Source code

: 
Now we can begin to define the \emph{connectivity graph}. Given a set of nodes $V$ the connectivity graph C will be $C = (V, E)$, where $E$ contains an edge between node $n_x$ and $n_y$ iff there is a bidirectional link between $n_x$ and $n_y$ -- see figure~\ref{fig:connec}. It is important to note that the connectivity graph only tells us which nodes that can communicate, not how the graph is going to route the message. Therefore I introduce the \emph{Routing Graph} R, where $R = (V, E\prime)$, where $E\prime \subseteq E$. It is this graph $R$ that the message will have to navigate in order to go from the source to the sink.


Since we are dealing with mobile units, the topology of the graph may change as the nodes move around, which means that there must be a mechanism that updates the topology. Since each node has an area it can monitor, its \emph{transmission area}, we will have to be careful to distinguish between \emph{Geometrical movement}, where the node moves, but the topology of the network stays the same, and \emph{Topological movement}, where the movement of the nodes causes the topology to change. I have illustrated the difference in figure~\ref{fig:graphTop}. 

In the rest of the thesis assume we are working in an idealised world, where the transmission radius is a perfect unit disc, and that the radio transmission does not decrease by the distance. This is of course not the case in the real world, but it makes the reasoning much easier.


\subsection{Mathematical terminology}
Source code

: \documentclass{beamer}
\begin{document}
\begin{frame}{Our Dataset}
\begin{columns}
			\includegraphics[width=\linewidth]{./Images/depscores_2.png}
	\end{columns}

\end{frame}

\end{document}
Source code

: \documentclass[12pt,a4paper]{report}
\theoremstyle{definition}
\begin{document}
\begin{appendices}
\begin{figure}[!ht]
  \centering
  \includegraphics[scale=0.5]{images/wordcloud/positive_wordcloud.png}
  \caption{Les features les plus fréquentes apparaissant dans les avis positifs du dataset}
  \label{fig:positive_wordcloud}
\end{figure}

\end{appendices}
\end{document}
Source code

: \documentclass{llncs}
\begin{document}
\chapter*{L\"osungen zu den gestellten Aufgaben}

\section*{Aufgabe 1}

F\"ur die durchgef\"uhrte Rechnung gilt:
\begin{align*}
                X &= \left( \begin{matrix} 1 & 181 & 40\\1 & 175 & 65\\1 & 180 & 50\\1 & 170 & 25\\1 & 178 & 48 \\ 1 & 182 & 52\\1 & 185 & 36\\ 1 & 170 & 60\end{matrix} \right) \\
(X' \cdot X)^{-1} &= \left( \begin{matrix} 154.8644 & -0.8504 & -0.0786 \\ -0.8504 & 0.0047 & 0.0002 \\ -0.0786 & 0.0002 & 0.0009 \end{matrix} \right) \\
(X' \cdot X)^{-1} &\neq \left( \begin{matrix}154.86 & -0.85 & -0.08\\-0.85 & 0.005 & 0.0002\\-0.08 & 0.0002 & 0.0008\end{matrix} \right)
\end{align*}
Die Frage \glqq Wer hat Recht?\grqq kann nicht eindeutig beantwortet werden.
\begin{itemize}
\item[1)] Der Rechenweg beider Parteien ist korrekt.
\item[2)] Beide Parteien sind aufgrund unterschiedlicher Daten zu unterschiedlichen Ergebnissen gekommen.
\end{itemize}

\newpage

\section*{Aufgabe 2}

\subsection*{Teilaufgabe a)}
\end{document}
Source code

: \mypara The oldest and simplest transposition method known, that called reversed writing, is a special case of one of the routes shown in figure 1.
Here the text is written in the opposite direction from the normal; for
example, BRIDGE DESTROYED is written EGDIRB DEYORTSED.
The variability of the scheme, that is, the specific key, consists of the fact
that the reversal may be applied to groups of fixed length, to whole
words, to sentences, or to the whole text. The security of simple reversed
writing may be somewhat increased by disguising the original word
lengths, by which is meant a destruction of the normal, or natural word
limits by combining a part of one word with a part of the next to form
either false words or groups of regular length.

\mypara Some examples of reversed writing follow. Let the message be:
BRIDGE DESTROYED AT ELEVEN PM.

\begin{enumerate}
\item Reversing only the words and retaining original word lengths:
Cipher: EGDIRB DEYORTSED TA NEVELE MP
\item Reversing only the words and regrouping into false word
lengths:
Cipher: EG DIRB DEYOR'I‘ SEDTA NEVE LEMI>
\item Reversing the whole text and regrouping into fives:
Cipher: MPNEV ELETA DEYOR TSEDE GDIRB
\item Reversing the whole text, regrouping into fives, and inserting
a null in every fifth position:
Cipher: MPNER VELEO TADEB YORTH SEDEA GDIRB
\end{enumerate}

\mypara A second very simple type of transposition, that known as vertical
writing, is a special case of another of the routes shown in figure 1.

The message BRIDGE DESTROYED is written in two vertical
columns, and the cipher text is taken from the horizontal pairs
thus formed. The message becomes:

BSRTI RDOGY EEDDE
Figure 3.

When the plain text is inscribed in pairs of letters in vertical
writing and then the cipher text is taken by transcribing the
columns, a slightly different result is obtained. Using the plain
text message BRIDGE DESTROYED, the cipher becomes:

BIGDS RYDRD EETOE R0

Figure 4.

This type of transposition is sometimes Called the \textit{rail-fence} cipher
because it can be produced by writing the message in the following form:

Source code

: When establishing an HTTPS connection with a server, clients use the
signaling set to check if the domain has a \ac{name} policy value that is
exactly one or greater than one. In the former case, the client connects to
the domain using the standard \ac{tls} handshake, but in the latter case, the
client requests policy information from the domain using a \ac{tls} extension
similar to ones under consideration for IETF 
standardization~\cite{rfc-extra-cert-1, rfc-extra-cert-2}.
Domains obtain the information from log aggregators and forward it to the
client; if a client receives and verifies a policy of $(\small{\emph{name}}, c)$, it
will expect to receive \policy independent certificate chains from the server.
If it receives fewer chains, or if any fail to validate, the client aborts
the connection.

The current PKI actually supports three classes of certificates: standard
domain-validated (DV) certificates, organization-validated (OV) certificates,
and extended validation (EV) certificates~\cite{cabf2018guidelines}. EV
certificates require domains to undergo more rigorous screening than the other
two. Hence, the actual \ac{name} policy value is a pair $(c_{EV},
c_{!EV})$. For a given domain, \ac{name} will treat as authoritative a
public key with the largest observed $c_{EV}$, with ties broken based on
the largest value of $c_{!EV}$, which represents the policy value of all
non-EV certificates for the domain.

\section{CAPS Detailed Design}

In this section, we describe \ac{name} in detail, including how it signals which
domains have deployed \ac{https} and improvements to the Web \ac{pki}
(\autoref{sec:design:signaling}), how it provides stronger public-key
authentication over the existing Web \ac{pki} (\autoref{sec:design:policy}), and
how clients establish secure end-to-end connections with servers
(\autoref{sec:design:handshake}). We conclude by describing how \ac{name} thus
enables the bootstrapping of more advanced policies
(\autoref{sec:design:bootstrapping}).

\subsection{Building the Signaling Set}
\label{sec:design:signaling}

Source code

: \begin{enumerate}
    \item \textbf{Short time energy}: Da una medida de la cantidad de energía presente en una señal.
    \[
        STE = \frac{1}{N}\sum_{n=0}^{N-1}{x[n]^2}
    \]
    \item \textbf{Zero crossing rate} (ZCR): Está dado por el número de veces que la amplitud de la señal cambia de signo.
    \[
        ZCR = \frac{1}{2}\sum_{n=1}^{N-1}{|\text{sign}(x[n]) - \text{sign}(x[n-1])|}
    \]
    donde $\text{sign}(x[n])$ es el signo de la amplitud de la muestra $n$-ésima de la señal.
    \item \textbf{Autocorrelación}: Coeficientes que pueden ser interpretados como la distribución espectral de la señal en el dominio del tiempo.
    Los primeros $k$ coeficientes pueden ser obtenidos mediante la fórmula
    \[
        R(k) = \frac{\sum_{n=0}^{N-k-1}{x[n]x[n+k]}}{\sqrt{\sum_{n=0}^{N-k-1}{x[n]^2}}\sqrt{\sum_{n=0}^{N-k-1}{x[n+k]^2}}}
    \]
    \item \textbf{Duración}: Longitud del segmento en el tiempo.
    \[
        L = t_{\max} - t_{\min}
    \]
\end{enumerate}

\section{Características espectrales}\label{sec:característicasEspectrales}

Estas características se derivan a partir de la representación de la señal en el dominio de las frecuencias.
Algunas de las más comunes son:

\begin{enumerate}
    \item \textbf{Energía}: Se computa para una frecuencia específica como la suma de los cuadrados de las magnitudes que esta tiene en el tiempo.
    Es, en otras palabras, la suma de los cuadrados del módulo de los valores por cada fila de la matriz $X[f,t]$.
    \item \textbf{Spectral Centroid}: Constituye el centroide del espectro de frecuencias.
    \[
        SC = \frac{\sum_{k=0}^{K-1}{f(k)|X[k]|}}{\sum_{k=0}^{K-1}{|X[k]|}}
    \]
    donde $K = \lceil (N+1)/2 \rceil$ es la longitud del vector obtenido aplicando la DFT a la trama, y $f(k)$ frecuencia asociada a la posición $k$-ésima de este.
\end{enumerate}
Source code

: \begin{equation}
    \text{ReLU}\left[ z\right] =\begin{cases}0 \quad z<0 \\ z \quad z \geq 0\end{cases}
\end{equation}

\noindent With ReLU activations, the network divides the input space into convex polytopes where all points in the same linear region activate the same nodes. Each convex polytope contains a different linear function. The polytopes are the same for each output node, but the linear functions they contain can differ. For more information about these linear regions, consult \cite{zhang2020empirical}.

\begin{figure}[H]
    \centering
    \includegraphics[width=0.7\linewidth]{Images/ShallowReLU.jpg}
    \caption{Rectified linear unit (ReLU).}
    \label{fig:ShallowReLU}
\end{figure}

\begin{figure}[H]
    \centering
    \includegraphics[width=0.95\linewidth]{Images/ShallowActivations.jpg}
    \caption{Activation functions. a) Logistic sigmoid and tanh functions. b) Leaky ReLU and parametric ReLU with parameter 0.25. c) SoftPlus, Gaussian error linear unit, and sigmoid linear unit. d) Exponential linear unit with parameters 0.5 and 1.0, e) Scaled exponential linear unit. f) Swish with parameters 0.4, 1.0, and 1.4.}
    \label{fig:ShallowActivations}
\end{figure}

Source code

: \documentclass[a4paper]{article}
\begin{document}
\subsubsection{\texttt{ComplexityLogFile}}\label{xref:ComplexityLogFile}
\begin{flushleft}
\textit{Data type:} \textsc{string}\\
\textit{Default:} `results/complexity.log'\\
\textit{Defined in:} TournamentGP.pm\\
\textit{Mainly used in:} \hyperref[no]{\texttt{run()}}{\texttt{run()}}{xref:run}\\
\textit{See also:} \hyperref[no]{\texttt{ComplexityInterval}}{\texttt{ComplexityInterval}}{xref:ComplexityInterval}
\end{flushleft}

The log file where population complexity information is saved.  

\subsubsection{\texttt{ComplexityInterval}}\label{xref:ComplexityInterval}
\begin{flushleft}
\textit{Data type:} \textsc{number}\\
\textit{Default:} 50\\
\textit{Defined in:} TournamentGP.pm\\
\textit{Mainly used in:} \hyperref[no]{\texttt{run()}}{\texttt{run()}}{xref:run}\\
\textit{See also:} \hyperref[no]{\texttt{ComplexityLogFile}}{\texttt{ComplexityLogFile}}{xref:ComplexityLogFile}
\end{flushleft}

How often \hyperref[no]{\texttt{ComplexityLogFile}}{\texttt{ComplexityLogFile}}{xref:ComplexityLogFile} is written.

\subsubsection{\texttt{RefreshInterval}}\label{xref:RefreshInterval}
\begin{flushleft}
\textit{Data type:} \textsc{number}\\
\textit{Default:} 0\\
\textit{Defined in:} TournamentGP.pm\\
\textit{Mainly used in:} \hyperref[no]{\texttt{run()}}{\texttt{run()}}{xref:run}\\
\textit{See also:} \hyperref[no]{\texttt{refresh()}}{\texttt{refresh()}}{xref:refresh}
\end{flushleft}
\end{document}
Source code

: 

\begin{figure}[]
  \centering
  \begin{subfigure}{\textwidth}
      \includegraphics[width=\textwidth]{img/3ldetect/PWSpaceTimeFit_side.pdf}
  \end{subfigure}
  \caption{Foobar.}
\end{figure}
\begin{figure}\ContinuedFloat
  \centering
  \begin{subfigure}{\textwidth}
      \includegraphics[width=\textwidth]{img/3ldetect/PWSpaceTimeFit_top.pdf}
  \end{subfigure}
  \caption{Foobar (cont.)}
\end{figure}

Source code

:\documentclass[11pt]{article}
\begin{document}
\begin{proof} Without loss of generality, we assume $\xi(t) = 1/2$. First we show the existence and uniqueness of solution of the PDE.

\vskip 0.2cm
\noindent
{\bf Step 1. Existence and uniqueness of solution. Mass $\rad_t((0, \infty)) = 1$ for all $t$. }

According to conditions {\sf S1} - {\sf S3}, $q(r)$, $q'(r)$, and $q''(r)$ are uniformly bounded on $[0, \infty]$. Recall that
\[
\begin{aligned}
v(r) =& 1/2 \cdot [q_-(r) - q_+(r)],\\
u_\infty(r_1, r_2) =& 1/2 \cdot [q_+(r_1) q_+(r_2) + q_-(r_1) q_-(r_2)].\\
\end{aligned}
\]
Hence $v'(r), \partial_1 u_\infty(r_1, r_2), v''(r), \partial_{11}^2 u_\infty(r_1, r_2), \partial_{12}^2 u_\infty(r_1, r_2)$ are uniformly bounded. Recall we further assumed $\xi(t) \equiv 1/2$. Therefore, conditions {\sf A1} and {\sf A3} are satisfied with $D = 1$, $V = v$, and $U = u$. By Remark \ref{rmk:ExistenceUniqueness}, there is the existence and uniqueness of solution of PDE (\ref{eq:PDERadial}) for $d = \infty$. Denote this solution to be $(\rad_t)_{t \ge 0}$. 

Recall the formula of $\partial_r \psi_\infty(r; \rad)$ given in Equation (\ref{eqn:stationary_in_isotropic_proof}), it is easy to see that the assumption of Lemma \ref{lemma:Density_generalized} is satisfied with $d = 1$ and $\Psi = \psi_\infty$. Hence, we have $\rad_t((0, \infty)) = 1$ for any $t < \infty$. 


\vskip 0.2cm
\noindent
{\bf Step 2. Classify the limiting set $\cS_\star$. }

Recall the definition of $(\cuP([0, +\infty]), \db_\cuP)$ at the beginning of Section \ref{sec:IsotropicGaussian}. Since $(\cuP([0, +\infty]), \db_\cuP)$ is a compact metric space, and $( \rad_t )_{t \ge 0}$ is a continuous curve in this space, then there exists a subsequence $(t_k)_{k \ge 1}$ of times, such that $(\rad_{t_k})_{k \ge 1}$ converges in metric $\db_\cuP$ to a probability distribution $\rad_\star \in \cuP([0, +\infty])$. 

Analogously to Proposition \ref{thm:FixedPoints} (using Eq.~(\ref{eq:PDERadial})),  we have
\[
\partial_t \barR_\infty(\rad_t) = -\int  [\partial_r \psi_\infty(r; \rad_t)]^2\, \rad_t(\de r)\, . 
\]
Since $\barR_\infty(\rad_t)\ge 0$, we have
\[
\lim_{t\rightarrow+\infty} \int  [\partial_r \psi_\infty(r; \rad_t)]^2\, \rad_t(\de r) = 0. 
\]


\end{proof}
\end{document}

__WHAT THE TASK REQUIRES__. Please show, exactly as written, every line above that contains the word "functions".

__EXPECTED ANSWER__.
\noindent With ReLU activations, the network divides the input space into convex polytopes where all points in the same linear region activate the same nodes. Each convex polytope contains a different linear function. The polytopes are the same for each output node, but the linear functions they contain can differ. For more information about these linear regions, consult \cite{zhang2020empirical}.
    \caption{Activation functions. a) Logistic sigmoid and tanh functions. b) Leaky ReLU and parametric ReLU with parameter 0.25. c) SoftPlus, Gaussian error linear unit, and sigmoid linear unit. d) Exponential linear unit with parameters 0.5 and 1.0, e) Scaled exponential linear unit. f) Swish with parameters 0.4, 1.0, and 1.4.}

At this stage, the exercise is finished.